If you aren't making your own vegetable stock from scraps then you are literally throwing money in the bin!! The broth you buy from the shelf on the supermarket tastes terrible in comparison to this homemade version. Plus, if you are buying the brands that offer an organic, low salt variety - chances are you are spending a small fortune. You don't need to.
Making Vegetable Stock From Scraps
Using your vegetable scraps; something you would otherwise be throwing into the bin means that this beautiful broth is pretty much free.
Plus: you know what is in it (and what isn't), you are getting your money's worth out of the fresh produce you are buying (super helpful if you are spending big for the good stuff), and it takes very little effort to have it on hand at all times.
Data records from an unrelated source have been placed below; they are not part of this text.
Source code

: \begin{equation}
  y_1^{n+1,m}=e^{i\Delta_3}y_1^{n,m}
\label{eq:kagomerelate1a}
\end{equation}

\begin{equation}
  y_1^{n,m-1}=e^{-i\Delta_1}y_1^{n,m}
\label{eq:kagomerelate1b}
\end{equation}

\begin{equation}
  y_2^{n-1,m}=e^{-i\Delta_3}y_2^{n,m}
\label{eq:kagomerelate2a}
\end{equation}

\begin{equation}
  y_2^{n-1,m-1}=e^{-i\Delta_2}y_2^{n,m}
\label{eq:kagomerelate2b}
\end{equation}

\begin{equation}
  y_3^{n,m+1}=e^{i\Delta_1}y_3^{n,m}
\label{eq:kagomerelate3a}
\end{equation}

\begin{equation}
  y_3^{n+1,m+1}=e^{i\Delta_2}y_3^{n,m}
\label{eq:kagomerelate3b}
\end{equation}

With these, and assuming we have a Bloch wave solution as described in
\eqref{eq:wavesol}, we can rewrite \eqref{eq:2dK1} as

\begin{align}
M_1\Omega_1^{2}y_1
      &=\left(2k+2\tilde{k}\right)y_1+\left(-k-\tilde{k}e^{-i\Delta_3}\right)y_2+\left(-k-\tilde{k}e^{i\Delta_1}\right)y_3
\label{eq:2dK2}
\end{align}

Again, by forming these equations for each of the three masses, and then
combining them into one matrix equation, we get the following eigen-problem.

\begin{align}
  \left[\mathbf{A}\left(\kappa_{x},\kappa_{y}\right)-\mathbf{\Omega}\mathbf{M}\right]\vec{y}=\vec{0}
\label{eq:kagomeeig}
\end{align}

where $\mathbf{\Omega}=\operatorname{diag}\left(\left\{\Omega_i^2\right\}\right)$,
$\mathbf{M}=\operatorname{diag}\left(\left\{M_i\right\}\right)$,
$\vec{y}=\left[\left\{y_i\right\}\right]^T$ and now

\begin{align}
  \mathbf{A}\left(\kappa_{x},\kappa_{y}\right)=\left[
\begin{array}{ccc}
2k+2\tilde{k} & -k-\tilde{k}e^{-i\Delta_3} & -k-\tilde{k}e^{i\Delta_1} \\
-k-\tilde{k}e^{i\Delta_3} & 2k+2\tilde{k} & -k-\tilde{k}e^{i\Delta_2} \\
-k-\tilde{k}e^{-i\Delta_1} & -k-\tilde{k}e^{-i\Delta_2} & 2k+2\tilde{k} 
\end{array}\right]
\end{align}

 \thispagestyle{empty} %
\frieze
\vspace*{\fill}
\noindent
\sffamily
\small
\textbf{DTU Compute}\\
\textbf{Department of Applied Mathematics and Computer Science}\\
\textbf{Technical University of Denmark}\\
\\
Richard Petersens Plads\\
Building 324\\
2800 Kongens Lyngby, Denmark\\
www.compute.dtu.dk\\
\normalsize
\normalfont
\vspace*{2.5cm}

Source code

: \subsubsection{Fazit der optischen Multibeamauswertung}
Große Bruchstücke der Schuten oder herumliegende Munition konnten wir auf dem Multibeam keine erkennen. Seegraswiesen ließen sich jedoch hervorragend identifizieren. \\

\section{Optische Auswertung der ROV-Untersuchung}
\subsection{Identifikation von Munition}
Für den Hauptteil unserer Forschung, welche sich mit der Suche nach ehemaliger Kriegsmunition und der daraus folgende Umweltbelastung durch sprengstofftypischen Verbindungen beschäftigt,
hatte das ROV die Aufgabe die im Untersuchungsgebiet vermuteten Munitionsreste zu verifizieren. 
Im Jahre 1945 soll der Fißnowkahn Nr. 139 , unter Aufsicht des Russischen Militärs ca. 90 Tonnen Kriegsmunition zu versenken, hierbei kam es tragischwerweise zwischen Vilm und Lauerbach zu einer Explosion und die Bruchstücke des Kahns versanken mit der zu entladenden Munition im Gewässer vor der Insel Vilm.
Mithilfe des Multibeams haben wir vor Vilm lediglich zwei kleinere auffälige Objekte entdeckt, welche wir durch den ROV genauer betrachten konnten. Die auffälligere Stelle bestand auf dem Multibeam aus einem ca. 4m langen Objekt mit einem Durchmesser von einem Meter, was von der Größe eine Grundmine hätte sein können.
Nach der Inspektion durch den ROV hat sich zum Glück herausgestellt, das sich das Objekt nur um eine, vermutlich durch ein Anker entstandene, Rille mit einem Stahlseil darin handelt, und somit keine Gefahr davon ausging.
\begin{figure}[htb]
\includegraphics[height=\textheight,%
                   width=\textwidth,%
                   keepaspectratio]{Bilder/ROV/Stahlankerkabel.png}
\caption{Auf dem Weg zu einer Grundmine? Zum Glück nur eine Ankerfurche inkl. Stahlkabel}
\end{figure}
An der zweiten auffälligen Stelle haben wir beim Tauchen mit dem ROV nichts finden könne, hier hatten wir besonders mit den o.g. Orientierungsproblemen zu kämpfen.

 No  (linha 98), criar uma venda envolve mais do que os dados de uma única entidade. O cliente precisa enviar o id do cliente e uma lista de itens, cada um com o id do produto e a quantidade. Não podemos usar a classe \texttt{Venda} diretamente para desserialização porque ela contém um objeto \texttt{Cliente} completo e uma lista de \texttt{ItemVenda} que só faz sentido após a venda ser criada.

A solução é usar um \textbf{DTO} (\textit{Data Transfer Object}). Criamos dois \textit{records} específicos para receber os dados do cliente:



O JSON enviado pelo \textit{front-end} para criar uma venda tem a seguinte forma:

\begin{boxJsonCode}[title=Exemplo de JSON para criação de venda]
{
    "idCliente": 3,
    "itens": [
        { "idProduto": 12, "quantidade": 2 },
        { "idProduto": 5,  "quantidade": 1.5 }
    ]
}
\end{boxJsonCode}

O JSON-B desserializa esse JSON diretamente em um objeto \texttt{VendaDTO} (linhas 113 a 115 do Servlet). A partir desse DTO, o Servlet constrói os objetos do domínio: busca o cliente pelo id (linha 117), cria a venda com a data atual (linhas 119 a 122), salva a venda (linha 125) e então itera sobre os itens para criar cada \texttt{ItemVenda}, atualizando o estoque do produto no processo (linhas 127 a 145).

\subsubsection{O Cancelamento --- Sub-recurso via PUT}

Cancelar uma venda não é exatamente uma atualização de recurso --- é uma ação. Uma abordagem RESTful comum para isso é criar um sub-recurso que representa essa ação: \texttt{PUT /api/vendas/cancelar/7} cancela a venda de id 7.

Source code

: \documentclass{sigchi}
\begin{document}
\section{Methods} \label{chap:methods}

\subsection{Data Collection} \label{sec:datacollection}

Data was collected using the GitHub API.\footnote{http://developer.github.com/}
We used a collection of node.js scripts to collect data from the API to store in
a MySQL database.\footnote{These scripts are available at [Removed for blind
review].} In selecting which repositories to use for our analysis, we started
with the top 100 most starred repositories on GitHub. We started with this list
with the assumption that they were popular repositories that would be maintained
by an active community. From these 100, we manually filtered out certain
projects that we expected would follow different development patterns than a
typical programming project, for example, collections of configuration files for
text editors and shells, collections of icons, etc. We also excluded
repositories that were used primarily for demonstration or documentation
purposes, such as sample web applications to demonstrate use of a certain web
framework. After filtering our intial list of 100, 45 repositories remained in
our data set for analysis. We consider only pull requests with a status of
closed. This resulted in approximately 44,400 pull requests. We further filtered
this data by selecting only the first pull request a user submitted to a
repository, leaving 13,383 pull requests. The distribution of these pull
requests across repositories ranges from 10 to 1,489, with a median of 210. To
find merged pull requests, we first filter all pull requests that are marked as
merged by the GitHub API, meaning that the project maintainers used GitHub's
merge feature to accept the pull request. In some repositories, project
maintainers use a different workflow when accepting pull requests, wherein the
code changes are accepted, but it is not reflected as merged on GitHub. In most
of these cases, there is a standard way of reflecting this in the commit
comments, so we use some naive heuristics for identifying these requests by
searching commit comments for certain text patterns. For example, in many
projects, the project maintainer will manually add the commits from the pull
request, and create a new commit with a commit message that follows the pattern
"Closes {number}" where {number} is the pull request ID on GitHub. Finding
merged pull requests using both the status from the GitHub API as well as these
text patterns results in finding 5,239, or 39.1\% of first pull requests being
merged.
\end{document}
Basically, take the veggie scraps you are leaving behind as you cook, pop them in a big Ziploc bag, and store them in the freezer until you have enough.
Seriously, it's that easy. You are saving money and you are being kind to the planet.
What Veggie Scraps Can I Use?
Ok, so you can't add in every veggie, but most things will work.
- green onions,
- carrot peels,
Try and avoid the more bitter vegetables like cauliflower, broccoli, brussels sprouts, cabbage etc.
They will add an unpleasant flavor to your vegetable stock.
Either throw those into compost or the greens bin instead.
How To Save The Vegetable Scraps
The easiest way to do this is to have a large Zipolc bag in your freezer.
When you are cooking keep the off-cuts from the vegetables you are using and when you are finsihed cooking, simply transfer all of the scraps to the Zipolc bag.
When it is full you are ready to make the stock.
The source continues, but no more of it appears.